Paul Krugman takes a look at the Horrors of Socialism in Denmark.

Last weekend, Trish Regan, a Fox Business host, created a bit of an international incident by describing Denmark as an example of the horrors of socialism, right along with Venezuela. Denmark’s finance minister suggested that she visit his country and learn some facts.

That’s silly; she can’t visit Denmark, lest she be thrown in the gulag.

Denmark has indeed taken a very different path from the United States over the past few decades, veering (modestly) to the left where we’ve veered right. And it has done just fine.

American politics has been dominated by a crusade against big government; Denmark has embraced an expansive government role, with public spending more than half of G.D.P. American politicians fear talk about redistribution of income from the rich to the less well-off; Denmark engages in such redistribution on a scale unimaginable here. American policy has been increasingly hostile to organized labor, and unions have virtually disappeared from the private sector; two-thirds of Danish workers are unionized.

Ok but so then Innovation is Stifled because who wants to innovate only to see the $$$ go to the workers? And with Innovation Stifled, nobody is inventing ever-larger cars with ever worse gas mileage and ever more power to crush everything in their paths.

Conservative ideology says that Denmark’s policy choices should be disastrous, that grass should be growing in the streets of Copenhagen. Regan was, in effect, describing what her employers think must be happening there. But if Denmark is a hellhole, it’s doing a very good job of hiding that fact: I was just there, and it looks awfully prosperous.

That cannot be, because of the Stifled Innovation! Everyone knows this.

Danes are more likely to have jobs than Americans, and in many cases they earn substantially more. Overall G.D.P. per capita in Denmark is a bit lower than in America, but that’s basically because the Danes take more vacations. Income inequality is much lower, and life expectancy is higher.

Yes but that’s not the goal. The goal is to have a tiny number of people at the very top who have more $$$ than everyone else combined. That way the tiny number of people who own all the cash get to enjoy everyone else’s poverty. Contrast is all.

Denmark doesn’t at all fit the classic definition of socialism, which involves government ownership of the means of production. It is, instead, social-democratic: a market economy where the downsides of capitalism are mitigated by government action, including a very strong social safety net.

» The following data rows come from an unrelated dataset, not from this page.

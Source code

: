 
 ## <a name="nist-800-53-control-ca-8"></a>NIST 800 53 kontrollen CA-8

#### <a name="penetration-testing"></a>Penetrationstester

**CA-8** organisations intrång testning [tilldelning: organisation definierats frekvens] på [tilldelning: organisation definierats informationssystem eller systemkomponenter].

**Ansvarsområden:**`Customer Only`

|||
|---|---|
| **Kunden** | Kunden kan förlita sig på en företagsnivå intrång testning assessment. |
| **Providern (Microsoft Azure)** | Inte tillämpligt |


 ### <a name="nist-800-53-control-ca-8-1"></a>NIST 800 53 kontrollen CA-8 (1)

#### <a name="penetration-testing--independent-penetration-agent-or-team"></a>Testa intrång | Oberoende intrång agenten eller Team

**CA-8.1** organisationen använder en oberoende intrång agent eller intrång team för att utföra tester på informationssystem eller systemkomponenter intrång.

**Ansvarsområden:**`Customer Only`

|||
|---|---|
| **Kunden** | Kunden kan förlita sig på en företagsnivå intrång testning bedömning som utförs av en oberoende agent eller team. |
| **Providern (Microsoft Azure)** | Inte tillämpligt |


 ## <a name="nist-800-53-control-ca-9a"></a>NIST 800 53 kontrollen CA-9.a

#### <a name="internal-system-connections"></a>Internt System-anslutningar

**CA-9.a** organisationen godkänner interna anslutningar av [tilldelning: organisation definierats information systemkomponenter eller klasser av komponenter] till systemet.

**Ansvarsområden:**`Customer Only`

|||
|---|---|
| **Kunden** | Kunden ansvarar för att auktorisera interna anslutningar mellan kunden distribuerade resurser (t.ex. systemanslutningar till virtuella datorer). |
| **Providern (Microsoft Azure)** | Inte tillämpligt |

That’s the unclassic definition of socialism, and ain’t no pointy-headed New York Times columnist gonna tell us different.

U.S. conservatives — like Fox’s Regan — continually and systematically blur the distinction between social democracy and socialism. In 2008, John McCain accused Barack Obama of wanting socialism, basically because Obama called for an expansion of health coverage. In 2012, Mitt Romney declared that Obama got his ideas from “socialist democrats in Europe.”

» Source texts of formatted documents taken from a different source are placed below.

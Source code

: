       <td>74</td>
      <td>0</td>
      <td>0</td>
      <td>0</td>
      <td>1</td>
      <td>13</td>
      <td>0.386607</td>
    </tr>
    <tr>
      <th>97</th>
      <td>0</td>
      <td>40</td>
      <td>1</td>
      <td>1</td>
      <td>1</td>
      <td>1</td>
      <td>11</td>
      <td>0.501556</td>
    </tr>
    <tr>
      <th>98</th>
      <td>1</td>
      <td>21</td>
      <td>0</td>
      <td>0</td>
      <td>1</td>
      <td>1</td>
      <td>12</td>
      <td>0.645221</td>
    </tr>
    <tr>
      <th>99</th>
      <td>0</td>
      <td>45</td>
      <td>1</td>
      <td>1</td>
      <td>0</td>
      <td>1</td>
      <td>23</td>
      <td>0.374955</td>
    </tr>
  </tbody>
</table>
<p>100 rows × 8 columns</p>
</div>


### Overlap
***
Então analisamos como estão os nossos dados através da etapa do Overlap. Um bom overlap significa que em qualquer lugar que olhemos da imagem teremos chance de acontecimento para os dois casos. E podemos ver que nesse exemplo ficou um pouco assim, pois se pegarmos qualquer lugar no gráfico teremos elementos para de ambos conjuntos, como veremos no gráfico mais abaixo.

In other words, in American political discourse, anyone who wants to make life in a market economy less nasty, brutish and short gets denounced as a socialist.

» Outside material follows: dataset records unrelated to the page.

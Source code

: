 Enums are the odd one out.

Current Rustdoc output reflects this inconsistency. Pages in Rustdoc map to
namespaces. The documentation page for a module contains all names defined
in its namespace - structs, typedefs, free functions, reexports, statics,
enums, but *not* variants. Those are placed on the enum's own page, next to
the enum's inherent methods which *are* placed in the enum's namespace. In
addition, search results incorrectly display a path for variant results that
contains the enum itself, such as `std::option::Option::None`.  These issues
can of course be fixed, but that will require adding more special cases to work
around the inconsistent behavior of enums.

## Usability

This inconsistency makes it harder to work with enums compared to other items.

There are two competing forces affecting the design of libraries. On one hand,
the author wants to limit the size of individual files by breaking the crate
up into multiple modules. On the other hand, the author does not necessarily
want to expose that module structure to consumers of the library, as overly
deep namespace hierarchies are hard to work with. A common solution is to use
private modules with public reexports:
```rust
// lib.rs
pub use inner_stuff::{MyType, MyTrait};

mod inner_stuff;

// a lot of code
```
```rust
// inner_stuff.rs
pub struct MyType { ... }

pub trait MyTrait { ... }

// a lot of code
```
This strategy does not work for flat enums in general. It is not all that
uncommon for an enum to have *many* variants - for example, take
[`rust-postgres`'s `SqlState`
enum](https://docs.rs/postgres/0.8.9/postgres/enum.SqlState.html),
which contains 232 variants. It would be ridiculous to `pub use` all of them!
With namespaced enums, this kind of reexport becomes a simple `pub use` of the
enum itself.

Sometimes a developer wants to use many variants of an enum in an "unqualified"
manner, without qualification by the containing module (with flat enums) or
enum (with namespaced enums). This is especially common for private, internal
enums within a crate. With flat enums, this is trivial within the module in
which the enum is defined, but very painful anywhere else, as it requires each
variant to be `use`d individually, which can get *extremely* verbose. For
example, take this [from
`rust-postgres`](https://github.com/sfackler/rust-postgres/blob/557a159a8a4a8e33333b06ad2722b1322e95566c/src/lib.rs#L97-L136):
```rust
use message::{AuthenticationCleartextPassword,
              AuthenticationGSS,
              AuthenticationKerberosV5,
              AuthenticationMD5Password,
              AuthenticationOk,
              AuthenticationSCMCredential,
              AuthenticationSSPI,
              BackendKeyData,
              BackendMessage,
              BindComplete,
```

And then Joe McCarthy comes back to life and drags everyone off to hell.

The simple fact is that there is far more misery in America than there needs to be. Every other advanced country has universal health care and a much stronger social safety net than we do. And it doesn’t have to be that way.

But it does have to be that way if your goals are more house-sized cars and peppermint-lobster coffee drinks and universal envy.